The Economic and Financial Crimes Commission (EFCC) says its investigation shows that Diezani Alison-Madueke, a former minister of petroleum resources, allegedly gave politicians $115 million to compromise the 2015 elections.
Abdulrasheed Bawa, the EFCC chairperson, said this on Wednesday at an induction retreat for new resident electoral commissioners (INEC) in Lagos.
Bawa was represented by Adukwu Michael, the chief superintendent of the anti-graft agency.
Diezani was the minister of petroleum resources from 2010 to 2015 during the administration of former President Goodluck Jonathan
Shortly before Jonathan handed over to President Muhammadu Buhari in 2015, she left the country.
The former minister is alleged to have stolen $2.5 billion from the Nigerian government while she was a minister.
She has, however, denied the allegations, while the EFCC has since commenced a process to extradite her.
The federal government had gained forfeiture of Diezani’s properties located in Banana Island Foreshore Estate, Ikoyi, Lagos, including 18 flats and six penthouses.
‘OUR FOCUS IS TO DISCOURAGE USE OF MONEY TO INFLUENCE ELECTION’
The EFCC chairperson’s representative said some of the monies allegedly stolen by Diezani have been recovered by the agency.
He disclosed that the anti-graft agency is focusing on how to discourage vote buying.
“The commission’s focus in election management is discouraging the use of money to influence the outcome of election,” THISDAY quoted him as saying.

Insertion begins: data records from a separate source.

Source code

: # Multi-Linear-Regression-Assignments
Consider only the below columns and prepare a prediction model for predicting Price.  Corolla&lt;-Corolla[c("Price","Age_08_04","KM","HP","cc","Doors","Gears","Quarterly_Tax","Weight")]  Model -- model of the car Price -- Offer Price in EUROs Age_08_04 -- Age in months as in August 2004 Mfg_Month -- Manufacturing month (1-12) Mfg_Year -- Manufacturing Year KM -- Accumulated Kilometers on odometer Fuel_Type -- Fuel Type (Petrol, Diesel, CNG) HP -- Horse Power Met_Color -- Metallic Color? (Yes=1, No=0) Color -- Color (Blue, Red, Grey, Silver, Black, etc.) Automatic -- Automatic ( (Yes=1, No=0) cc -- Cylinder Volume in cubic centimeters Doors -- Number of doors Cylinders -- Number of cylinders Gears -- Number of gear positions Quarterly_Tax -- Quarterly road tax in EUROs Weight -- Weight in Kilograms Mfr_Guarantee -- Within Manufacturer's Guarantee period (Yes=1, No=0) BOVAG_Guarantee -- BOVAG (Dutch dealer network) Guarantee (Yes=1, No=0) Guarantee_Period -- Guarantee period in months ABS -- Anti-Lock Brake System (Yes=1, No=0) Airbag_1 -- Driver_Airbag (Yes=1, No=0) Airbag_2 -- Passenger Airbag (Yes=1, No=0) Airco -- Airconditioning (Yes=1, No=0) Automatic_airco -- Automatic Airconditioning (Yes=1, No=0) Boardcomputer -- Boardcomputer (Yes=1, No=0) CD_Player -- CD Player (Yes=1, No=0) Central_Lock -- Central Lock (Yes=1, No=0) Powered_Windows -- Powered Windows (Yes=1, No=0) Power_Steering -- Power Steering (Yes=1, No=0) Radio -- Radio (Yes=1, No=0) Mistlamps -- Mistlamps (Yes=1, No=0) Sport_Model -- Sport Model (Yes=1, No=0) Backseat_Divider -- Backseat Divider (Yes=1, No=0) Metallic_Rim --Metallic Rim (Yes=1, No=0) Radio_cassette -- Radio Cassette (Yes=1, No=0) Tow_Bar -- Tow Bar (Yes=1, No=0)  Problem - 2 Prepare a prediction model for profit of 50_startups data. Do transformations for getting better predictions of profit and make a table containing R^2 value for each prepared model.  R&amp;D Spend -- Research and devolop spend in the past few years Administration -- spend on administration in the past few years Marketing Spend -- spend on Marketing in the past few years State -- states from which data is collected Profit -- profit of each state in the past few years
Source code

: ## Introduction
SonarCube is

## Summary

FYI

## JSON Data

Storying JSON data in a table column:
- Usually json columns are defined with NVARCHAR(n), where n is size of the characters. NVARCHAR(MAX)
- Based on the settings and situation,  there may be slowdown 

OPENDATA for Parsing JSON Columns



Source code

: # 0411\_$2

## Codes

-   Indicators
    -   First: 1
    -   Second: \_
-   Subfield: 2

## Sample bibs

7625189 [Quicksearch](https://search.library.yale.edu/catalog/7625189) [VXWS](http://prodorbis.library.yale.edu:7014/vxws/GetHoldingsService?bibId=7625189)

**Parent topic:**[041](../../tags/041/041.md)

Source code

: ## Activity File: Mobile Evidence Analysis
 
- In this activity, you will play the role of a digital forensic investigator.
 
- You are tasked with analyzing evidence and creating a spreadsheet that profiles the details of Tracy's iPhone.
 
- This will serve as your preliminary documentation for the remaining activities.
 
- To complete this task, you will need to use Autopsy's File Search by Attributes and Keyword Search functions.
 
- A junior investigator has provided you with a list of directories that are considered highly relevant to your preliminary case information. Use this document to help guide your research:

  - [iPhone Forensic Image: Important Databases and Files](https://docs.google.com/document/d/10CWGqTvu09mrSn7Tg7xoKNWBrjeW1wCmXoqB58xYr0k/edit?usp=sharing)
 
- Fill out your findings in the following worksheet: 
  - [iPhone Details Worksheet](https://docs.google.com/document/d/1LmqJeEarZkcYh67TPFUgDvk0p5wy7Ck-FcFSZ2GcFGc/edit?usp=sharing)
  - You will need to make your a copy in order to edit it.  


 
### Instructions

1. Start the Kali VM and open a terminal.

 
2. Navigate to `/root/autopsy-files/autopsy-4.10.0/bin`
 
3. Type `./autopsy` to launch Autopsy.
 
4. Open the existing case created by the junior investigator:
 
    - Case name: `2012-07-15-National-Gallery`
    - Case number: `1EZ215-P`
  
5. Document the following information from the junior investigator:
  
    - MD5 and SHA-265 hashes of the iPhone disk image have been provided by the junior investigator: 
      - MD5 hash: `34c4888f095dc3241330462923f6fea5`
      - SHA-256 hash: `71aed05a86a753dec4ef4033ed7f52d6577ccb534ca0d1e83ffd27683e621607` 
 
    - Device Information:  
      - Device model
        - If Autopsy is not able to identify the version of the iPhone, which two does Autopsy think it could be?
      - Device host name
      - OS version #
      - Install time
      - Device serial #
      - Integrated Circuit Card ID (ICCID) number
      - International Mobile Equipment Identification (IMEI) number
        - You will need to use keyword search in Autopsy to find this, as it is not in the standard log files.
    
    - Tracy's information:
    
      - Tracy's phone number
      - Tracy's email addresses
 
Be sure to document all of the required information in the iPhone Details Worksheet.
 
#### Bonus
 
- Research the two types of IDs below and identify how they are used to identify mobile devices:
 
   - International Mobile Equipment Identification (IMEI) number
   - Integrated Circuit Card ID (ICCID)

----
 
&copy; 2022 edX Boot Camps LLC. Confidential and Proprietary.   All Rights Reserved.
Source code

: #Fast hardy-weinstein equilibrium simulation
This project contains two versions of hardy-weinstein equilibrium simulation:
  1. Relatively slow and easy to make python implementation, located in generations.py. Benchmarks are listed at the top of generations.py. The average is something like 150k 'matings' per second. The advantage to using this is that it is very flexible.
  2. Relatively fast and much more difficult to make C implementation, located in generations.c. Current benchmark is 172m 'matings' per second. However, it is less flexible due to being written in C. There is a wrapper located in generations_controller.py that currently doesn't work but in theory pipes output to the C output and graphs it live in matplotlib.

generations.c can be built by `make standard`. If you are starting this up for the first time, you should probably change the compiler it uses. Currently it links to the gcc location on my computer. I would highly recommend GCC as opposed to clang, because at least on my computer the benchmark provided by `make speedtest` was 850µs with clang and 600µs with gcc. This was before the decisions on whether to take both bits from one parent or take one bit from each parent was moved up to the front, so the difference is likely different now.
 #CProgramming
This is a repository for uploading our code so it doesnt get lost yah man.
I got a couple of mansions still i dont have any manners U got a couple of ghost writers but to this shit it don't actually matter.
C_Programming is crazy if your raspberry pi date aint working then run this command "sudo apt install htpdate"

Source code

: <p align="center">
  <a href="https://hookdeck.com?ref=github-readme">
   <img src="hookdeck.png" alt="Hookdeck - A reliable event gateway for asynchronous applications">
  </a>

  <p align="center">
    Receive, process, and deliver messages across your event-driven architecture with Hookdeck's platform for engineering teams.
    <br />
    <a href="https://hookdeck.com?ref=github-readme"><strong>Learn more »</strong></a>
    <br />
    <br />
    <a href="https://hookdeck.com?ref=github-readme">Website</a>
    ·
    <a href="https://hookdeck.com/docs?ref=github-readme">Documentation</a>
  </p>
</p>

“Electoral spending by politicians often leads to voter inducement and vote buying.
“Parties often induce voter with money because they lack proper and realistic policies to convince the electorate to vote them into power.
“Whenever one is induced to sell his vote, he automatically loses moral ground to challenge corrupt tendencies of those elected.
“In the 2015 discreet investigation, the commission was able to uncover a grand plan to compromise the 2015 general election through massive cash payments to politicians.
“$115 million was paid out to politicians by former minister of petroleum resources, Diezani Alison-Madukwe, to compromise the election.
“Some of the money was recovered while many of the culprits are being prosecuted with few convictions recorded. At the heart of EFCC strategy to curb voter inducement is inter-agency collaboration and information sharing.
“The EFCC is complementing the efforts of other stakeholders in educating the electorate on why it is important for their votes to not be traded.
“We are working with INEC to determine and to enforce provisions of the Electoral Act as it relates to limit of campaign spending by different categories of office seekers. This is an intelligence-driven exercise.”